THE TASK - Among the entries below, one stretch runs from the line that contains "- **Logging**: Centralized" through the line that contains "### 🔧 Advanced Configuration". Repeat that stretch exactly, ends included, and only that.

DATA TO PROCESS -
━━━━━━━━━━━━━━━━
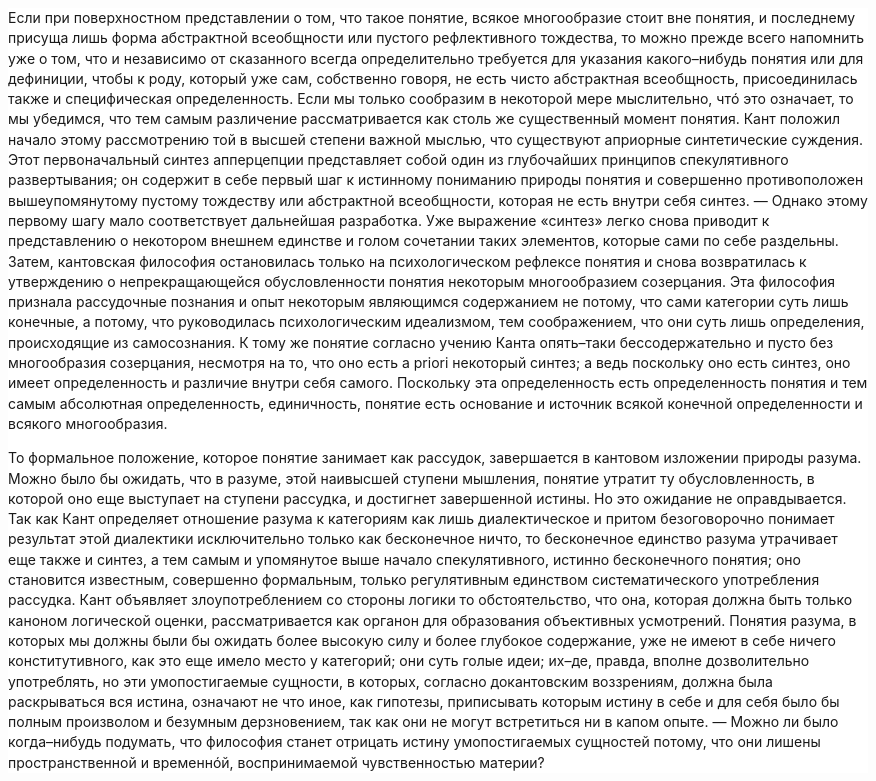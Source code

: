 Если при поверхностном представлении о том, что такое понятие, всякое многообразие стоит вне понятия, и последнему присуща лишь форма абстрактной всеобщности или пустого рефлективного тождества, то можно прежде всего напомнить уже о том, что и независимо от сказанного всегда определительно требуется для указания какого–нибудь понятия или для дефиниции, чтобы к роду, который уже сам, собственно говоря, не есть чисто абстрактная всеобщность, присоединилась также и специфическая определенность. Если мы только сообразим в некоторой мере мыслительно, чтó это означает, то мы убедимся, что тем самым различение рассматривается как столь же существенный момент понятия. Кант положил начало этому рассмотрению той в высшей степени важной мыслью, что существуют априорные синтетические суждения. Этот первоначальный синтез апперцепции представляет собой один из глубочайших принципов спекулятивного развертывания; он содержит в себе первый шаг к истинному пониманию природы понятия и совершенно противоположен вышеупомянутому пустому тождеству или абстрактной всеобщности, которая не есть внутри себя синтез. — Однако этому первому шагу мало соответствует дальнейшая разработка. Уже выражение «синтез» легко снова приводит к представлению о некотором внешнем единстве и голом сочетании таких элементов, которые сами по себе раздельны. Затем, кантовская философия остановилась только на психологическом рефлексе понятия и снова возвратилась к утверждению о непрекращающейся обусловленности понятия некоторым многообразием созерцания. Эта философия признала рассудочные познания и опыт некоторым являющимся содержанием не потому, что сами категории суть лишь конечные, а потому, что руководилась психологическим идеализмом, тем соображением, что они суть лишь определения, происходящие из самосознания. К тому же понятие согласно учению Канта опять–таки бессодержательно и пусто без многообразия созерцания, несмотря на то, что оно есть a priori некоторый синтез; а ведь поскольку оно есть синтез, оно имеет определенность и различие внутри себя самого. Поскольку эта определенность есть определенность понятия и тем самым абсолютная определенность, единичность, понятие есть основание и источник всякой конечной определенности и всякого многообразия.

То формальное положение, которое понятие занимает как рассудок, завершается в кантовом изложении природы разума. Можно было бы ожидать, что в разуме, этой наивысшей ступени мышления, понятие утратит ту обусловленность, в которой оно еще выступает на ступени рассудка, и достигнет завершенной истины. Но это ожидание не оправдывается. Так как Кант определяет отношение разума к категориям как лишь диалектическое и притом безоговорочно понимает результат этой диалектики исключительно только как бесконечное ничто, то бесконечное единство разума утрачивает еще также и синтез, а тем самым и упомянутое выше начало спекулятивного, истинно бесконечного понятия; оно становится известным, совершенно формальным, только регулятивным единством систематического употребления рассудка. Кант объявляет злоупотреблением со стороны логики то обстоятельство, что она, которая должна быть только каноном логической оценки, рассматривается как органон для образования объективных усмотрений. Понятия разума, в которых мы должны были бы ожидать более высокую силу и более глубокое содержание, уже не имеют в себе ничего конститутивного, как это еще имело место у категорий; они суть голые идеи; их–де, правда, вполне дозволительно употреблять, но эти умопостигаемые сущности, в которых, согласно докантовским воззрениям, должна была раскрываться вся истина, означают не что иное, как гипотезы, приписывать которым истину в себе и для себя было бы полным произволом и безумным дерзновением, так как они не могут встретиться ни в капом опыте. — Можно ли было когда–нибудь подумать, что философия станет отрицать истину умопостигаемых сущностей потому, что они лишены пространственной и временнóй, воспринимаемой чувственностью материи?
━━━━━━━━━━━━━━━━
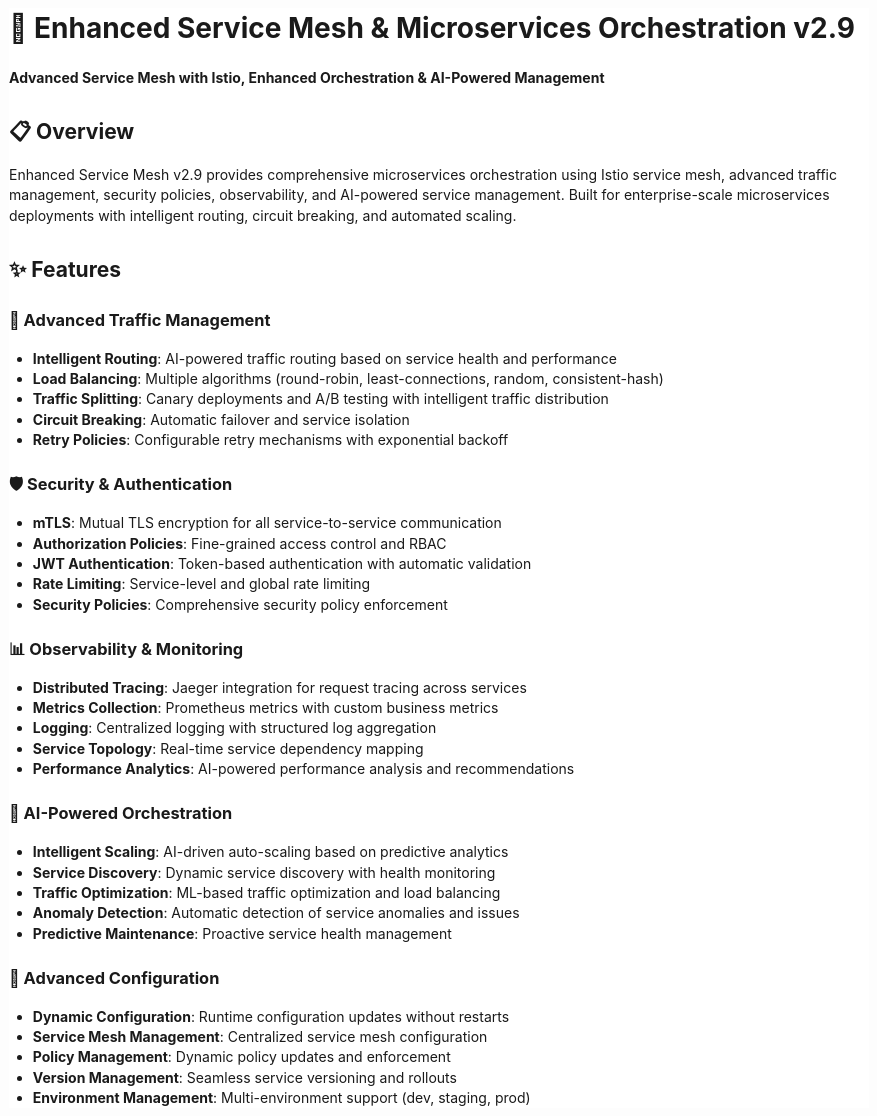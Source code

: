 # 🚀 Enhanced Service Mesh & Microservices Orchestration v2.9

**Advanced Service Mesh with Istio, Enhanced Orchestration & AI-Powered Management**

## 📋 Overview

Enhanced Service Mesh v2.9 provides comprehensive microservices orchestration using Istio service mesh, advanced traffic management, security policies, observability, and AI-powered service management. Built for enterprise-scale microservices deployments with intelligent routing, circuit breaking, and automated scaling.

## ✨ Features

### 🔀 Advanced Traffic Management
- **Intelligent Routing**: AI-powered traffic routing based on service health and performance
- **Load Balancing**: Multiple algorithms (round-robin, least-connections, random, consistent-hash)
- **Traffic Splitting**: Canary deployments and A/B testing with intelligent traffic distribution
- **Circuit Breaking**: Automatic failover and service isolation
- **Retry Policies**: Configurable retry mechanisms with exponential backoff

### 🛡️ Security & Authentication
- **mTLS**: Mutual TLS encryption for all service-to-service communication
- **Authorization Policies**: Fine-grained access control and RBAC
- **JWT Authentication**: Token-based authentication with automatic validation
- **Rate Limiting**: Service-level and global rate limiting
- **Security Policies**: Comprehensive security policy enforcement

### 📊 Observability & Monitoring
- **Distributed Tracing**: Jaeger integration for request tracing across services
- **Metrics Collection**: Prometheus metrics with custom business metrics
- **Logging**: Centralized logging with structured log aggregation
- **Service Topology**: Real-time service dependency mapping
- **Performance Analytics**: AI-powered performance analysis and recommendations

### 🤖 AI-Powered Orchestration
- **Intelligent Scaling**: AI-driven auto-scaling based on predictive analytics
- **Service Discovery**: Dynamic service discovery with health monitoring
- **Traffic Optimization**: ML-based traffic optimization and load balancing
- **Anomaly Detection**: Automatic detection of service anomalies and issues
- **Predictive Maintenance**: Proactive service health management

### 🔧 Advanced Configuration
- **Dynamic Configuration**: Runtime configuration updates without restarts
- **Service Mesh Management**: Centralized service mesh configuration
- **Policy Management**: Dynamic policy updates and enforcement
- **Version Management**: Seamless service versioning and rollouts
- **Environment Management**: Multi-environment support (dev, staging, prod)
━━━━━━━━━━━━━━━━
ANSWER TO THIS TASK -
- **Logging**: Centralized logging with structured log aggregation
- **Service Topology**: Real-time service dependency mapping
- **Performance Analytics**: AI-powered performance analysis and recommendations

### 🤖 AI-Powered Orchestration
- **Intelligent Scaling**: AI-driven auto-scaling based on predictive analytics
- **Service Discovery**: Dynamic service discovery with health monitoring
- **Traffic Optimization**: ML-based traffic optimization and load balancing
- **Anomaly Detection**: Automatic detection of service anomalies and issues
- **Predictive Maintenance**: Proactive service health management

### 🔧 Advanced Configuration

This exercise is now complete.